Goal of the exercise - Line by line, copy out the data below exactly.

==== Dataset entries

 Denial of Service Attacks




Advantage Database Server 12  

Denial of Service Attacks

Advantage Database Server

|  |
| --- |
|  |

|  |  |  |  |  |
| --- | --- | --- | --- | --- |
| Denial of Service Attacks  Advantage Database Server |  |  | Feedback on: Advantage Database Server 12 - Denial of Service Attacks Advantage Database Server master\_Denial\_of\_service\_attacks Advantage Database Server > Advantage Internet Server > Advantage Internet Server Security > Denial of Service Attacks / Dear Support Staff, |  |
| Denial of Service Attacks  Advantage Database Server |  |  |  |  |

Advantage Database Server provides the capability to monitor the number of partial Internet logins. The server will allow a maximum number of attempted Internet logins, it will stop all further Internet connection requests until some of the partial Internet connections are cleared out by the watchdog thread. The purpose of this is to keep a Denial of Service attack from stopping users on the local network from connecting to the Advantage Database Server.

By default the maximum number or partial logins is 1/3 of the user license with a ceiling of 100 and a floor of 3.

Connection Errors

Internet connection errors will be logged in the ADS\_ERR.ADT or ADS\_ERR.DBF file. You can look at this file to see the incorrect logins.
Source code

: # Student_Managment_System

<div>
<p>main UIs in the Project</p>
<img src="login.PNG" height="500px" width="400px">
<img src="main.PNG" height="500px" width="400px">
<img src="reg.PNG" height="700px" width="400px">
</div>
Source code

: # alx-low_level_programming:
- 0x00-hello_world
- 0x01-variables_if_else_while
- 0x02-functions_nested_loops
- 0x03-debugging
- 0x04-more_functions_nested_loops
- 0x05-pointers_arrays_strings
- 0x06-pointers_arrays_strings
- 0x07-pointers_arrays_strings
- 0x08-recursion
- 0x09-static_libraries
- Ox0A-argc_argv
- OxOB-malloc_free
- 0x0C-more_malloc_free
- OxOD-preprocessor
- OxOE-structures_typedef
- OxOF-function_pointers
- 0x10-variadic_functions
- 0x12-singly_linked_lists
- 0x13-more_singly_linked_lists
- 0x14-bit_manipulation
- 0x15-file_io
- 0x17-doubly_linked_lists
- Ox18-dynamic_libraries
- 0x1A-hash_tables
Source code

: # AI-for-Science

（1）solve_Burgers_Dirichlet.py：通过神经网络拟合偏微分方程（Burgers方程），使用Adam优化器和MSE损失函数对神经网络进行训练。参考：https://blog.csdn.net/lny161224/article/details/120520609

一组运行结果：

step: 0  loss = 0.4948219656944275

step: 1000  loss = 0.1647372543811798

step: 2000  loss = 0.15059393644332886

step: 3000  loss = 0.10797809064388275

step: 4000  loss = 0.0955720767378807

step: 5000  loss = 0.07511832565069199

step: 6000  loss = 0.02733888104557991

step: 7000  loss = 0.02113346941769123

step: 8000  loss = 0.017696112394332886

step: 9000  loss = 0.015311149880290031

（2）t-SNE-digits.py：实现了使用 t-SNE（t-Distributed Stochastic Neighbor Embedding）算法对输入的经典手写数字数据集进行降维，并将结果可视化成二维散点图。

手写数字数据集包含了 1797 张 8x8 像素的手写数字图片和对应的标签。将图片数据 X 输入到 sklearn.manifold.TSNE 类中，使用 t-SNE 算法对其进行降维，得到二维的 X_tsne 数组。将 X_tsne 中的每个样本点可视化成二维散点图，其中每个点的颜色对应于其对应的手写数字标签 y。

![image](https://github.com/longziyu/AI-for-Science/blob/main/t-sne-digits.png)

========

Task response -
 Denial of Service Attacks




Advantage Database Server 12  

Denial of Service Attacks

Advantage Database Server

|  |
| --- |
|  |

|  |  |  |  |  |
| --- | --- | --- | --- | --- |
| Denial of Service Attacks  Advantage Database Server |  |  | Feedback on: Advantage Database Server 12 - Denial of Service Attacks Advantage Database Server master\_Denial\_of\_service\_attacks Advantage Database Server > Advantage Internet Server > Advantage Internet Server Security > Denial of Service Attacks / Dear Support Staff, |  |
| Denial of Service Attacks  Advantage Database Server |  |  |  |  |

Advantage Database Server provides the capability to monitor the number of partial Internet logins. The server will allow a maximum number of attempted Internet logins, it will stop all further Internet connection requests until some of the partial Internet connections are cleared out by the watchdog thread. The purpose of this is to keep a Denial of Service attack from stopping users on the local network from connecting to the Advantage Database Server.

By default the maximum number or partial logins is 1/3 of the user license with a ceiling of 100 and a floor of 3.

Connection Errors

Internet connection errors will be logged in the ADS\_ERR.ADT or ADS\_ERR.DBF file. You can look at this file to see the incorrect logins.
Source code

: # Student_Managment_System

<div>
<p>main UIs in the Project</p>
<img src="login.PNG" height="500px" width="400px">
<img src="main.PNG" height="500px" width="400px">
<img src="reg.PNG" height="700px" width="400px">
</div>
Source code

: # alx-low_level_programming:
- 0x00-hello_world
- 0x01-variables_if_else_while
- 0x02-functions_nested_loops
- 0x03-debugging
- 0x04-more_functions_nested_loops
- 0x05-pointers_arrays_strings
- 0x06-pointers_arrays_strings
- 0x07-pointers_arrays_strings
- 0x08-recursion
- 0x09-static_libraries
- Ox0A-argc_argv
- OxOB-malloc_free
- 0x0C-more_malloc_free
- OxOD-preprocessor
- OxOE-structures_typedef
- OxOF-function_pointers
- 0x10-variadic_functions
- 0x12-singly_linked_lists
- 0x13-more_singly_linked_lists
- 0x14-bit_manipulation
- 0x15-file_io
- 0x17-doubly_linked_lists
- Ox18-dynamic_libraries
- 0x1A-hash_tables
Source code

: # AI-for-Science

（1）solve_Burgers_Dirichlet.py：通过神经网络拟合偏微分方程（Burgers方程），使用Adam优化器和MSE损失函数对神经网络进行训练。参考：https://blog.csdn.net/lny161224/article/details/120520609

一组运行结果：

step: 0  loss = 0.4948219656944275

step: 1000  loss = 0.1647372543811798

step: 2000  loss = 0.15059393644332886

step: 3000  loss = 0.10797809064388275

step: 4000  loss = 0.0955720767378807

step: 5000  loss = 0.07511832565069199

step: 6000  loss = 0.02733888104557991

step: 7000  loss = 0.02113346941769123

step: 8000  loss = 0.017696112394332886

step: 9000  loss = 0.015311149880290031

（2）t-SNE-digits.py：实现了使用 t-SNE（t-Distributed Stochastic Neighbor Embedding）算法对输入的经典手写数字数据集进行降维，并将结果可视化成二维散点图。

手写数字数据集包含了 1797 张 8x8 像素的手写数字图片和对应的标签。将图片数据 X 输入到 sklearn.manifold.TSNE 类中，使用 t-SNE 算法对其进行降维，得到二维的 X_tsne 数组。将 X_tsne 中的每个样本点可视化成二维散点图，其中每个点的颜色对应于其对应的手写数字标签 y。

![image](https://github.com/longziyu/AI-for-Science/blob/main/t-sne-digits.png)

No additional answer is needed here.